= RECORDS FOR THE EXERCISE =
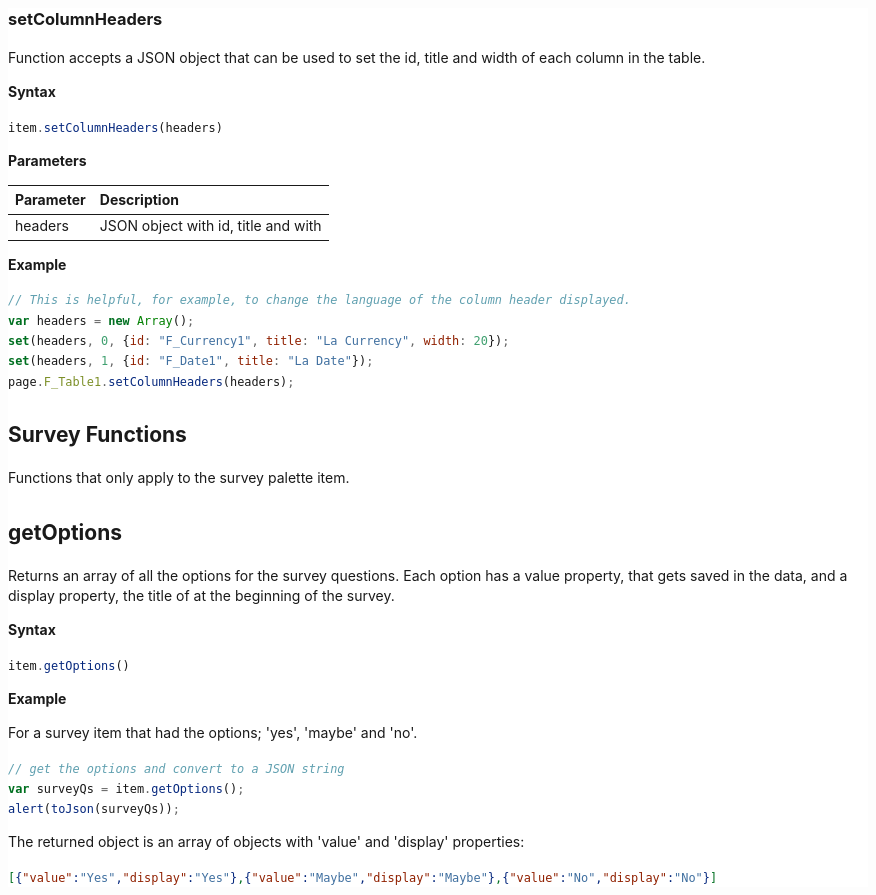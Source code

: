 ### setColumnHeaders

Function accepts a JSON object that can be used to set the id, title and width of each column in the table.

**Syntax**

```javascript
item.setColumnHeaders(headers)
```

**Parameters**

| Parameter     | Description |
| :------------ | :---------- |
| headers       | JSON object with id, title and with |

**Example**

```javascript
// This is helpful, for example, to change the language of the column header displayed.  
var headers = new Array(); 
set(headers, 0, {id: "F_Currency1", title: "La Currency", width: 20}); 
set(headers, 1, {id: "F_Date1", title: "La Date"}); 
page.F_Table1.setColumnHeaders(headers); 
```

## Survey Functions

Functions that only apply to the survey palette item.

## getOptions

Returns an array of all the options for the survey questions. Each option has a value property, that gets saved in the data, and a display property, the title of at the beginning of the survey.

**Syntax**

```javascript
item.getOptions()
```

**Example**

For a survey item that had the options; 'yes', 'maybe' and 'no'.

```javascript
// get the options and convert to a JSON string
var surveyQs = item.getOptions();
alert(toJson(surveyQs));
```

The returned object is an array of objects with 'value' and 'display' properties:

```json
[{"value":"Yes","display":"Yes"},{"value":"Maybe","display":"Maybe"},{"value":"No","display":"No"}]
```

= PROBLEM REQUIREMENTS =
Your copy should match the records word for word, with the pictures removed.

= RESPONSE BOX =
Source code

: ### setColumnHeaders

Function accepts a JSON object that can be used to set the id, title and width of each column in the table.

**Syntax**

```javascript
item.setColumnHeaders(headers)
```

**Parameters**

| Parameter     | Description |
| :------------ | :---------- |
| headers       | JSON object with id, title and with |

**Example**

```javascript
// This is helpful, for example, to change the language of the column header displayed.  
var headers = new Array(); 
set(headers, 0, {id: "F_Currency1", title: "La Currency", width: 20}); 
set(headers, 1, {id: "F_Date1", title: "La Date"}); 
page.F_Table1.setColumnHeaders(headers); 
```

## Survey Functions

Functions that only apply to the survey palette item.

## getOptions

Returns an array of all the options for the survey questions. Each option has a value property, that gets saved in the data, and a display property, the title of at the beginning of the survey.

**Syntax**

```javascript
item.getOptions()
```

**Example**

For a survey item that had the options; 'yes', 'maybe' and 'no'.

```javascript
// get the options and convert to a JSON string
var surveyQs = item.getOptions();
alert(toJson(surveyQs));
```

The returned object is an array of objects with 'value' and 'display' properties:

```json
[{"value":"Yes","display":"Yes"},{"value":"Maybe","display":"Maybe"},{"value":"No","display":"No"}]
```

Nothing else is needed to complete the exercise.